[Stored data entries]
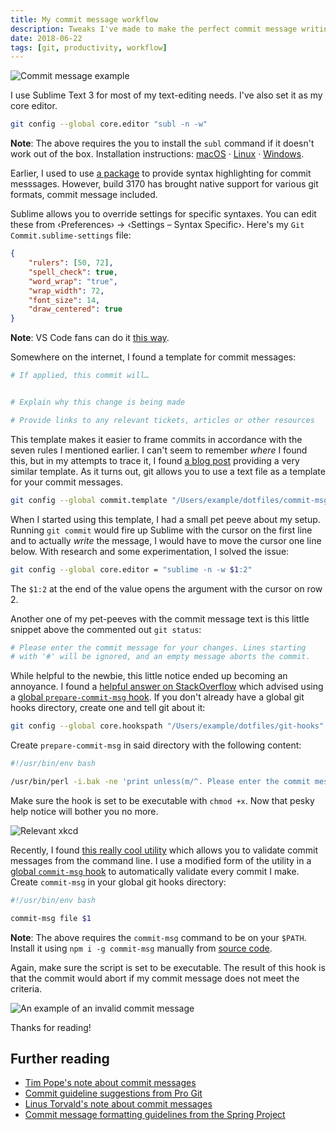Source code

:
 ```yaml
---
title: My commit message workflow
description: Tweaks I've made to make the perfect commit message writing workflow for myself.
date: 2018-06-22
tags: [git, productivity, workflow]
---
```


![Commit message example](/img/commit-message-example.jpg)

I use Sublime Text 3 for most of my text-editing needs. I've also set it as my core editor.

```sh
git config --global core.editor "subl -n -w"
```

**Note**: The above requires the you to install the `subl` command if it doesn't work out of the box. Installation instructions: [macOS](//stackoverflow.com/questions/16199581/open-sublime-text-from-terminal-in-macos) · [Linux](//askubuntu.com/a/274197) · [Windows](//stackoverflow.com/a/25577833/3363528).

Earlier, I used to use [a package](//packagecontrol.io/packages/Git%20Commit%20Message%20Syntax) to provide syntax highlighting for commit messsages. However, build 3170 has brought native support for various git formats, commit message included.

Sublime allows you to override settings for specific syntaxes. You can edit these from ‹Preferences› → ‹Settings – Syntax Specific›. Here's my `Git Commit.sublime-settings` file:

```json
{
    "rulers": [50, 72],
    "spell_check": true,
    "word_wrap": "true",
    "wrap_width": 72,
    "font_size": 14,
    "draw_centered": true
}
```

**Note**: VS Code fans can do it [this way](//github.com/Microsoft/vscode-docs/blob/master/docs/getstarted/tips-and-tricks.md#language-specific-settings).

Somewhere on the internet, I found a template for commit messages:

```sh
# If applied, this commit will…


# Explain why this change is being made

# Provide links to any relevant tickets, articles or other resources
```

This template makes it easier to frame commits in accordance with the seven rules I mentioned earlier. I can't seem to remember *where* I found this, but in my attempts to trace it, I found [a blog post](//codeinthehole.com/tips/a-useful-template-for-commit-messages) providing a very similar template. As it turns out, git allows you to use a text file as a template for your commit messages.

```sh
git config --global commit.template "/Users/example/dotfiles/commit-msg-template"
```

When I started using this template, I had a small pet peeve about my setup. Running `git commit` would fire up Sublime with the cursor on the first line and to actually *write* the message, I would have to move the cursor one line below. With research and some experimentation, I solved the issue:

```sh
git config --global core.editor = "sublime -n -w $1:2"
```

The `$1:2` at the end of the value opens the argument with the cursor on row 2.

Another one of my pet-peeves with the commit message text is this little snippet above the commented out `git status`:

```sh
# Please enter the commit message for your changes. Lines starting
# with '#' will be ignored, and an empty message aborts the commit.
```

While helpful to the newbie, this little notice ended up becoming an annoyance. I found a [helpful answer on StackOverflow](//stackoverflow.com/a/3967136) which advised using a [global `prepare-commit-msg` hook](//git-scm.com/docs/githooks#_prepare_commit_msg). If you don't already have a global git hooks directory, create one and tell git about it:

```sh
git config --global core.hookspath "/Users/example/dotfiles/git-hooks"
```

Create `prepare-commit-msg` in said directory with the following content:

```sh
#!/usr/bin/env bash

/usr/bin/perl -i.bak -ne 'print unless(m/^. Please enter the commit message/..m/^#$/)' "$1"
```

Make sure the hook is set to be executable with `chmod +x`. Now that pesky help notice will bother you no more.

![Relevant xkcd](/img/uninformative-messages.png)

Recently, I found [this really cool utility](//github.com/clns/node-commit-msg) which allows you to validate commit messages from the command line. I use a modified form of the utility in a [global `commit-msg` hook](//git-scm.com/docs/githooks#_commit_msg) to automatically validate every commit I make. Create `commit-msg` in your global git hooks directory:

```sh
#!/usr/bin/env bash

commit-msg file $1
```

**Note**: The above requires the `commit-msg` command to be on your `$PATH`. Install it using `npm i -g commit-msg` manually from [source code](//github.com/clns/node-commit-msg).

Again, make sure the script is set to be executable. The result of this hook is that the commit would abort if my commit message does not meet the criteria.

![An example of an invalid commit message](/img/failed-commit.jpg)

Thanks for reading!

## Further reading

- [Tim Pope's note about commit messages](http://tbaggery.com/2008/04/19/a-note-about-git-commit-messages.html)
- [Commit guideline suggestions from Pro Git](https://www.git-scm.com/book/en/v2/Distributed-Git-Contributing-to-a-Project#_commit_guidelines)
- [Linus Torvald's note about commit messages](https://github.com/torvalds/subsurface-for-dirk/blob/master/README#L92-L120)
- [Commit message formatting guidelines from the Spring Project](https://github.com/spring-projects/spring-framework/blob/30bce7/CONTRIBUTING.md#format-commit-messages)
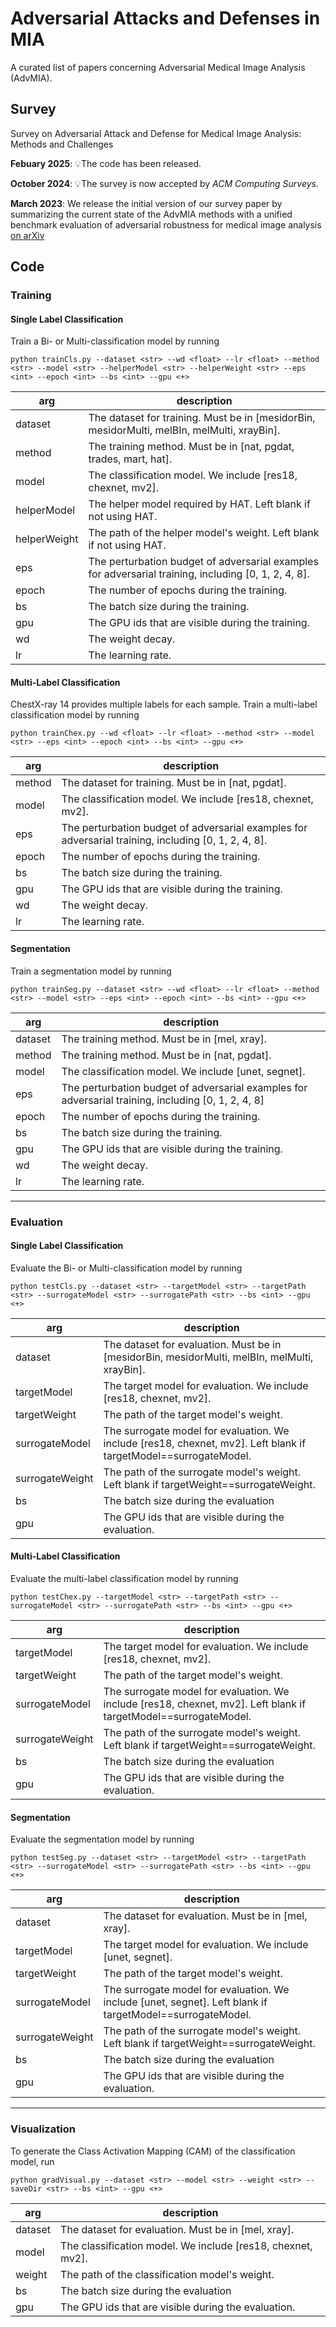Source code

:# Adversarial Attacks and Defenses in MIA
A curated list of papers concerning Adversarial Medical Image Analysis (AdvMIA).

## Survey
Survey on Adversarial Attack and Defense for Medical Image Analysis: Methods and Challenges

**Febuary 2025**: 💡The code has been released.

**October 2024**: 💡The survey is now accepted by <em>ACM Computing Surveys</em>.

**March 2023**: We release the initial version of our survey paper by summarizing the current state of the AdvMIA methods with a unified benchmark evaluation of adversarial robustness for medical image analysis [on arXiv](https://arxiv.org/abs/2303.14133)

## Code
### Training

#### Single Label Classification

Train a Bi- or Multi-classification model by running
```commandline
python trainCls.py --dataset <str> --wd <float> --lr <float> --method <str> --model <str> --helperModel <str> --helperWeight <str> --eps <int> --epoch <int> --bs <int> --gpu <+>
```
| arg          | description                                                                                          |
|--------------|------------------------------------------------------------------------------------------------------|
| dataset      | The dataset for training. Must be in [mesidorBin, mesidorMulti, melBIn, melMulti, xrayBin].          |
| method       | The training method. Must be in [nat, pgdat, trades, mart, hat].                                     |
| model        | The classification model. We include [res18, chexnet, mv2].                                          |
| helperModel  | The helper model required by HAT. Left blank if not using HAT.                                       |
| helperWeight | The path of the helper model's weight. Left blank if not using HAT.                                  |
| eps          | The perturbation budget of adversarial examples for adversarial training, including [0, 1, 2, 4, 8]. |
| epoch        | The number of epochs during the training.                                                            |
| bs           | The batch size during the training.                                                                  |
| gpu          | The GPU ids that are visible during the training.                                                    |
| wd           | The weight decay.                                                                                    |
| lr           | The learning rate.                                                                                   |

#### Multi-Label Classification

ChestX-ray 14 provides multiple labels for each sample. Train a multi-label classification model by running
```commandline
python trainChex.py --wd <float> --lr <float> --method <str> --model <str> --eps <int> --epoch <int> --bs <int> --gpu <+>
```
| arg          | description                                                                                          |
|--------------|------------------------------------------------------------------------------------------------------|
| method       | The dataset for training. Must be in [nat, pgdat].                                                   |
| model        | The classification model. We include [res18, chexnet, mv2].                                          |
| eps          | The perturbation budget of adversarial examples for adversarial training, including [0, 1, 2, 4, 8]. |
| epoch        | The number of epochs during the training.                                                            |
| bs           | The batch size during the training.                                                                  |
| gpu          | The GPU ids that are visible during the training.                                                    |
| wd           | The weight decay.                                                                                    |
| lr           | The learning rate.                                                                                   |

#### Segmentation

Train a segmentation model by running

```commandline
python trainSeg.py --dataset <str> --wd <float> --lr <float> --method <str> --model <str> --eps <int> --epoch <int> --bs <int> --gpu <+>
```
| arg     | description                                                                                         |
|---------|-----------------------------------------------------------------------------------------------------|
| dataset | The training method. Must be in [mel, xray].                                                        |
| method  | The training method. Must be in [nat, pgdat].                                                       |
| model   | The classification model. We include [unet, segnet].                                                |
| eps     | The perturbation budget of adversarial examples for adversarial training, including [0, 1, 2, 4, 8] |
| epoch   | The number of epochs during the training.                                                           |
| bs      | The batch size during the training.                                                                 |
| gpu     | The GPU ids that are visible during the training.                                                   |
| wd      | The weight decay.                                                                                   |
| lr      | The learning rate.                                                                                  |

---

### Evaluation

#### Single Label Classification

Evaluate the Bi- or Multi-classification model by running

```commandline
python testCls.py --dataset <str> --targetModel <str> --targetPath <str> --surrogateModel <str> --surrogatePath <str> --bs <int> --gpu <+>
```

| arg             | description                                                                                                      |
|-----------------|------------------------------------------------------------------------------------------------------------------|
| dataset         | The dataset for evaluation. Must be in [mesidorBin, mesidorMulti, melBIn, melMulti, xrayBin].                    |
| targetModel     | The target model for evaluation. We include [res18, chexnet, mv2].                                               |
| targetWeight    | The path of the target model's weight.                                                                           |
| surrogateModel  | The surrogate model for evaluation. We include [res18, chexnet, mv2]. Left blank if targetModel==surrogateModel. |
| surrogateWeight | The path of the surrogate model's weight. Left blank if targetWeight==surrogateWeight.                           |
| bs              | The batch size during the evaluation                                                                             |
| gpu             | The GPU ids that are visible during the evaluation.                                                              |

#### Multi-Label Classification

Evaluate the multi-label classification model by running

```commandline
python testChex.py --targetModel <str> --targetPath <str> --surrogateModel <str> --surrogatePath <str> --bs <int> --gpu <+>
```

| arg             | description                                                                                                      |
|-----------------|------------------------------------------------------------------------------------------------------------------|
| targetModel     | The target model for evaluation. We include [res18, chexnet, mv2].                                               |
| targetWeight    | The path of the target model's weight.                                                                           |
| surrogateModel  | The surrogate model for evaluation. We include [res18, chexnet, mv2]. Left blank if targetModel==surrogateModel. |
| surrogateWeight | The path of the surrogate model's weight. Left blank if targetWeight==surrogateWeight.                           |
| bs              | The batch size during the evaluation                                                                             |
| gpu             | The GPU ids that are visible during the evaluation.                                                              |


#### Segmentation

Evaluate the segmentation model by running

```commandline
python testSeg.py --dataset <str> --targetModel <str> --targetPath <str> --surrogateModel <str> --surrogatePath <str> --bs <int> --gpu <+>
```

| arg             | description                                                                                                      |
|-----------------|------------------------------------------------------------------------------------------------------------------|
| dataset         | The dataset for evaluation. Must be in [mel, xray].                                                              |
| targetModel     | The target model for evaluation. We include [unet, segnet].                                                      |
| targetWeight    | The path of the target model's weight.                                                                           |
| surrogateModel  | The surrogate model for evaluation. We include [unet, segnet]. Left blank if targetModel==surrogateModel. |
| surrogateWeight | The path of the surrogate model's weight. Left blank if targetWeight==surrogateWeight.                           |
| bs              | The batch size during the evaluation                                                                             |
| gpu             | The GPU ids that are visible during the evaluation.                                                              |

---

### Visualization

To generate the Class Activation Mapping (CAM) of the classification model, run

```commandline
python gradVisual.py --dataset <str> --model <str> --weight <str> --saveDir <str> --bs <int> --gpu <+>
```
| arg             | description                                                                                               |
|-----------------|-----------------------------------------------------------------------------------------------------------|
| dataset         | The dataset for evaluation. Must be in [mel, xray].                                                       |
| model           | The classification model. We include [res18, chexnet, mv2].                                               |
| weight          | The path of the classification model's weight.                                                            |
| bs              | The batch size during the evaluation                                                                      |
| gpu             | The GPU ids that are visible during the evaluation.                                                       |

Exercise objective
A single number is the whole answer: the tally of lines above that contain "float".

Exercise response
3